### WHAT YOU WILL DO
Each of the lines below must be retyped character for character.

### SOURCE INFORMATION
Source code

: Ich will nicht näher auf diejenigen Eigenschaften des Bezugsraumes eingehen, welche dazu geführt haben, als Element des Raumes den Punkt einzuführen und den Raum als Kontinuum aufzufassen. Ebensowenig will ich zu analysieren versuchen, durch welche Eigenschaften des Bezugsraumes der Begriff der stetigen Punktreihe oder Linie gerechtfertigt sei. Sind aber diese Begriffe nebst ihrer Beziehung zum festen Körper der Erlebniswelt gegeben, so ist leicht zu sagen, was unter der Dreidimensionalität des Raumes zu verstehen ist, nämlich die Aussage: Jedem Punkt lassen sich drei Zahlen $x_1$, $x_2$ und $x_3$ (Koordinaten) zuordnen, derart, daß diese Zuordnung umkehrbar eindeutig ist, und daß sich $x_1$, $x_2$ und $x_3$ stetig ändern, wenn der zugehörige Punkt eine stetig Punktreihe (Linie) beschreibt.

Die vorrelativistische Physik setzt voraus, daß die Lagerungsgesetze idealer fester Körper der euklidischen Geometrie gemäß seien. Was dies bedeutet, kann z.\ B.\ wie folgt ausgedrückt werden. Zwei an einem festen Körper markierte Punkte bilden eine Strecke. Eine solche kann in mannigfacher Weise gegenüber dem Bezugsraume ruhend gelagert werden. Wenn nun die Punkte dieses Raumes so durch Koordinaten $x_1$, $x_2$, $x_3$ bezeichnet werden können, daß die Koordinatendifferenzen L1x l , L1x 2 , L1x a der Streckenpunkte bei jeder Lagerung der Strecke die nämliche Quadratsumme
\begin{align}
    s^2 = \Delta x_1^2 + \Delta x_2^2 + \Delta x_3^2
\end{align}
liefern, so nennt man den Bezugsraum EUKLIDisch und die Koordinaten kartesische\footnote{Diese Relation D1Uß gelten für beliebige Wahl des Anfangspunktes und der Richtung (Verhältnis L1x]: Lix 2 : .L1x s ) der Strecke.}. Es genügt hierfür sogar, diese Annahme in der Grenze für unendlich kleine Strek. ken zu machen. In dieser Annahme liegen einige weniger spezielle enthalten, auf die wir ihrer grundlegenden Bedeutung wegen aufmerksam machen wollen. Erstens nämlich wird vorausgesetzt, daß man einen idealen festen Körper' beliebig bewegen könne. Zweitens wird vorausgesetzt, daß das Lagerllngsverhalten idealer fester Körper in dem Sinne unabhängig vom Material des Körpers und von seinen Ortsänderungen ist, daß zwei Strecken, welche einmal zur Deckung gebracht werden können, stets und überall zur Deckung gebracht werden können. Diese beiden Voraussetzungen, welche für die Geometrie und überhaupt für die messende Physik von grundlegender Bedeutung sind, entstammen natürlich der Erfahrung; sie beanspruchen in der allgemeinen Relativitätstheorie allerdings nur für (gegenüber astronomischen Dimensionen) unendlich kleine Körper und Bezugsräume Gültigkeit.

### FINISHED EXERCISE
Source code

: Ich will nicht näher auf diejenigen Eigenschaften des Bezugsraumes eingehen, welche dazu geführt haben, als Element des Raumes den Punkt einzuführen und den Raum als Kontinuum aufzufassen. Ebensowenig will ich zu analysieren versuchen, durch welche Eigenschaften des Bezugsraumes der Begriff der stetigen Punktreihe oder Linie gerechtfertigt sei. Sind aber diese Begriffe nebst ihrer Beziehung zum festen Körper der Erlebniswelt gegeben, so ist leicht zu sagen, was unter der Dreidimensionalität des Raumes zu verstehen ist, nämlich die Aussage: Jedem Punkt lassen sich drei Zahlen $x_1$, $x_2$ und $x_3$ (Koordinaten) zuordnen, derart, daß diese Zuordnung umkehrbar eindeutig ist, und daß sich $x_1$, $x_2$ und $x_3$ stetig ändern, wenn der zugehörige Punkt eine stetig Punktreihe (Linie) beschreibt.

Die vorrelativistische Physik setzt voraus, daß die Lagerungsgesetze idealer fester Körper der euklidischen Geometrie gemäß seien. Was dies bedeutet, kann z.\ B.\ wie folgt ausgedrückt werden. Zwei an einem festen Körper markierte Punkte bilden eine Strecke. Eine solche kann in mannigfacher Weise gegenüber dem Bezugsraume ruhend gelagert werden. Wenn nun die Punkte dieses Raumes so durch Koordinaten $x_1$, $x_2$, $x_3$ bezeichnet werden können, daß die Koordinatendifferenzen L1x l , L1x 2 , L1x a der Streckenpunkte bei jeder Lagerung der Strecke die nämliche Quadratsumme
\begin{align}
    s^2 = \Delta x_1^2 + \Delta x_2^2 + \Delta x_3^2
\end{align}
liefern, so nennt man den Bezugsraum EUKLIDisch und die Koordinaten kartesische\footnote{Diese Relation D1Uß gelten für beliebige Wahl des Anfangspunktes und der Richtung (Verhältnis L1x]: Lix 2 : .L1x s ) der Strecke.}. Es genügt hierfür sogar, diese Annahme in der Grenze für unendlich kleine Strek. ken zu machen. In dieser Annahme liegen einige weniger spezielle enthalten, auf die wir ihrer grundlegenden Bedeutung wegen aufmerksam machen wollen. Erstens nämlich wird vorausgesetzt, daß man einen idealen festen Körper' beliebig bewegen könne. Zweitens wird vorausgesetzt, daß das Lagerllngsverhalten idealer fester Körper in dem Sinne unabhängig vom Material des Körpers und von seinen Ortsänderungen ist, daß zwei Strecken, welche einmal zur Deckung gebracht werden können, stets und überall zur Deckung gebracht werden können. Diese beiden Voraussetzungen, welche für die Geometrie und überhaupt für die messende Physik von grundlegender Bedeutung sind, entstammen natürlich der Erfahrung; sie beanspruchen in der allgemeinen Relativitätstheorie allerdings nur für (gegenüber astronomischen Dimensionen) unendlich kleine Körper und Bezugsräume Gültigkeit.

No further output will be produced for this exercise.